Last but not least, marketers should always work on improving their CTA, whether by applying color psychology to change its look or by using visual cues and smart positioning to emphasize its importance over other landing page elements. A stronger call to action can boost conversions by 32%. When it comes to mobile devices, it’s important to consider the notion of “above the fold” which plays out somewhat differently on screens smaller than the desktop. Optimizing landing pages for mobile often means that the CTA should be placed as close to the top as possible, and the page itself should scale properly with the help of responsive design.
- Navigation and links
- CTA size, position and color
- Trust factor
Does mobile equal responsive?
The question is whether landing pages should switch to responsive design – consistent across all devices – or should marketers continue to build mobile-specific pages. The latter used to be a reliable practice that made it possible to customize content for mobile platforms, but the trends are strongly in favor of responsive design:
- the responsive version outperformed the mobile one by 256% owing to simplified navigation;
- A redesign from mobile to responsive brought a 200% increase in overall mobile traffic.
Resistance towards responsive design is mainly justified by the perceived costs and complexity of a switch to a design paradigm that is different from the traditional. With templates and tools that make it possible to build landing pages without any coding knowledge, such worries are increasingly becoming outdated, especially considering that testing mobile landing pages can also be automated to a great degree.

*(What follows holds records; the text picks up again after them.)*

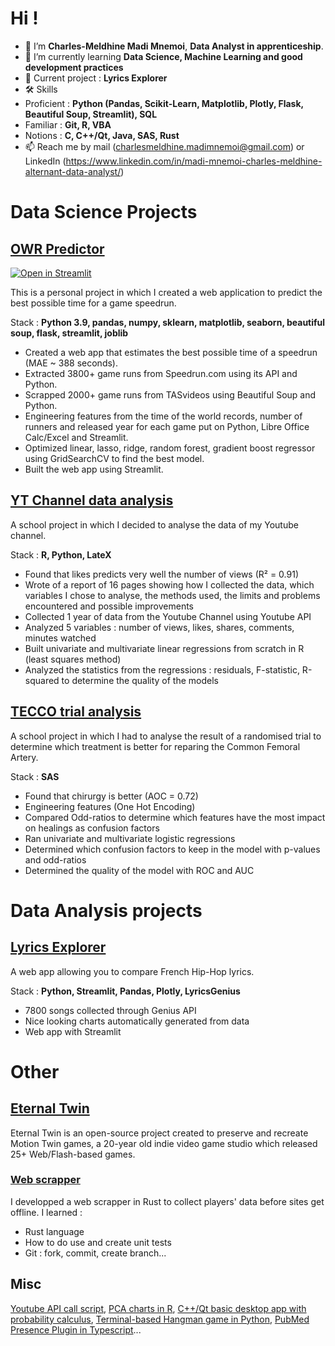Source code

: # Hi !

* 👋 I’m **Charles-Meldhine Madi Mnemoi**, **Data Analyst in apprenticeship**.
* 🌱 I’m currently learning **Data Science, Machine Learning and good development practices**
* 💞️ Current project : **Lyrics Explorer**
* 🛠️ Skills 
* Proficient :  **Python (Pandas, Scikit-Learn, Matplotlib, Plotly, Flask, Beautiful Soup, Streamlit), SQL** 
* Familiar : **Git, R, VBA** 
* Notions : **C, C++/Qt, Java, SAS, Rust** 
* 📫 Reach me by mail (charlesmeldhine.madimnemoi@gmail.com) or LinkedIn (https://www.linkedin.com/in/madi-mnemoi-charles-meldhine-alternant-data-analyst/)

# Data Science Projects

## [OWR Predictor](https://github.com/cmmm976/OWREstimator)
[![Open in Streamlit](https://static.streamlit.io/badges/streamlit_badge_black_white.svg)](https://bit.ly/TASPredictor)

This is a personal project in which I created a web application to predict the best possible time for a game speedrun.

Stack : **Python 3.9, pandas, numpy, sklearn, matplotlib, seaborn, beautiful soup, flask, streamlit, joblib**

* Created a web app that estimates the best possible time of a speedrun (MAE ~ 388 seconds).
* Extracted 3800+ game runs from Speedrun.com using its API and Python.
* Scrapped 2000+ game runs from TASvideos using Beautiful Soup and Python.
* Engineering features from the time of the world records, number of runners and released year for each game put on Python, Libre Office Calc/Excel and Streamlit.
* Optimized linear, lasso, ridge, random forest, gradient boost regressor using GridSearchCV to find the best model.
* Built the web app using Streamlit.

## [YT Channel data analysis](https://github.com/cmmm976/LinearRegressionsYTChannel)

A school project in which I decided to analyse the data of my Youtube channel.

Stack : **R, Python, LateX**

* Found that likes predicts very well the number of views (R² = 0.91)
* Wrote of a report of 16 pages showing how I collected the data, which variables I chose to analyse, the methods used, the limits and problems encountered and possible improvements
* Collected 1 year of data from the Youtube Channel using Youtube API
* Analyzed 5 variables : number of views, likes, shares, comments, minutes watched
* Built univariate and multivariate linear regressions from scratch in R (least squares method)
* Analyzed the statistics from the regressions : residuals, F-statistic, R-squared to determine the quality of the models

## [TECCO trial analysis](https://github.com/cmmm976/EtudeDeCas)

A school project in which I had to analyse the result of a randomised trial to determine which treatment is better for reparing the Common Femoral Artery.

Stack : **SAS**

* Found that chirurgy is better (AOC = 0.72)
* Engineering features (One Hot Encoding)
* Compared Odd-ratios to determine which features have the most impact on healings as confusion factors
* Ran univariate and multivariate logistic regressions
* Determined which confusion factors to keep in the model with p-values and odd-ratios
* Determined the quality of the model with ROC and AUC

# Data Analysis projects

## [Lyrics Explorer](https://github.com/cmmm976/LyricsExplorator)

A web app allowing you to compare French Hip-Hop lyrics.

Stack : **Python, Streamlit, Pandas, Plotly, LyricsGenius**

* 7800 songs collected through Genius API
* Nice looking charts automatically generated from data
* Web app with Streamlit

# Other

## [Eternal Twin](https://github.com/cmmm976/EternalTwin)

Eternal Twin is an open-source project created to preserve and recreate Motion Twin games, a 20-year old indie video game studio which released 25+ Web/Flash-based games.

### [Web scrapper](https://github.com/cmmm976/EternalTwin/commits/popotamo-web-scraper?commit=cmmm976)

I developped a web scrapper in Rust to collect players' data before sites get offline. I learned :
* Rust language
* How to do use and create unit tests
* Git : fork, commit, create branch...

## Misc

[Youtube API call script](https://github.com/cmmm976/ExtractingDataFromMyYTChannel), [PCA charts in R](https://github.com/cmmm976/APCA), [C++/Qt basic desktop app with probability calculus](https://github.com/cmmm976/KillPredictor), [Terminal-based Hangman game in Python](https://github.com/cmmm976/zPendu), [PubMed Presence Plugin in Typescript](https://github.com/cmmm976/PubMedPreMidPresence)...




<!---
cmmm976/cmmm976 is a ✨ special ✨ repository because its `README.md` (this file) appears on your GitHub profile.
You can click the Preview link to take a look at your changes.
--->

At this point, the answer seems self-evident or at least easily predictable for the foreseeable future: responsive is the way to go, even for landing pages. The abovementioned advice still applies, though: responsive landing pages for mobile should load quickly and without popups, be simple with clear copy and visible CTAs, contain short forms, trust badges and be focused on a single action. Choosing responsive design is just one of the options; constantly improving landing pages is a necessity.